Memorax is a library for efficient recurrent models. Using category theory, we utilize a simple interface that should work for nearly all recurrent models. Unlike most other recurrent modeling libraries, we provide a unified interface for fast recurrent state resets across the sequence, allowing you to avoid truncating BPTT.
We implement both linear and log-complexity recurrent models.

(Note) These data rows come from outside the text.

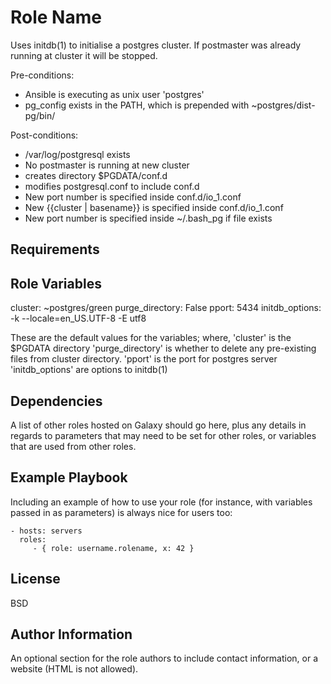 Role Name
=========

Uses initdb(1) to initialise a postgres cluster. If postmaster was already running at cluster it will be stopped.

Pre-conditions:
- Ansible is executing as unix user 'postgres'
- pg_config exists in the PATH, which is prepended with  ~postgres/dist-pg/bin/

Post-conditions:
- /var/log/postgresql exists
- No postmaster is running at new cluster 
- creates directory $PGDATA/conf.d  
- modifies postgresql.conf to include conf.d
- New port number is specified inside conf.d/io_1.conf 
- New {{cluster | basename}} is specified inside conf.d/io_1.conf 
- New port number is specified inside ~/.bash_pg if file exists

Requirements
------------


Role Variables
--------------

cluster:             ~postgres/green
purge_directory:     False
pport:               5434
initdb_options:      -k --locale=en_US.UTF-8 -E utf8


These are the default values for the variables; where, 
'cluster'          is the $PGDATA directory 
'purge_directory'  is whether to delete any pre-existing files from cluster directory. 
'pport'            is the port for postgres server 
'initdb_options'   are options to initdb(1)


Dependencies
------------

A list of other roles hosted on Galaxy should go here, plus any details in regards to parameters that may need to be set for other roles, or variables that are used from other roles.

Example Playbook
----------------

Including an example of how to use your role (for instance, with variables passed in as parameters) is always nice for users too:

    - hosts: servers
      roles:
         - { role: username.rolename, x: 42 }

License
-------

BSD

Author Information
------------------

An optional section for the role authors to include contact information, or a website (HTML is not allowed).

Name | Parallel Time Complexity | Paper | Code |
---|---|---|---|
Linear Recurrent Unit | [paper] | [code] | |
Selective State Space Model (S6) | [paper] | [code] | |
Diagonal Selective State Space Model (S6D) | [paper] | [code] | |
Linear Recurrent Neural Network | [paper] | [code] | |
Fast Autoregressive Transformer | [paper] | [code] | |
Fast and Forgetful Memory | [paper] | [code] | |
Rotational RNN (RotRNN) | [paper] | [code] | |
Fast Weight Programmer | [paper] | [code] | |
DeltaNet | [paper] | [code] | |
Gated DeltaNet | [paper] | [code] | |
DeltaProduct | [paper] | [code] | |
Dot Product Attention | [paper] | [code] | |
Elman Network | [paper] | [code] | |
Gated Recurrent Unit | [paper] | [code] | |
Minimal Gated Unit | [paper] | [code] | |
Long Short-Term Memory Unit | [paper] | [code] |
We provide datasets to test our recurrent models.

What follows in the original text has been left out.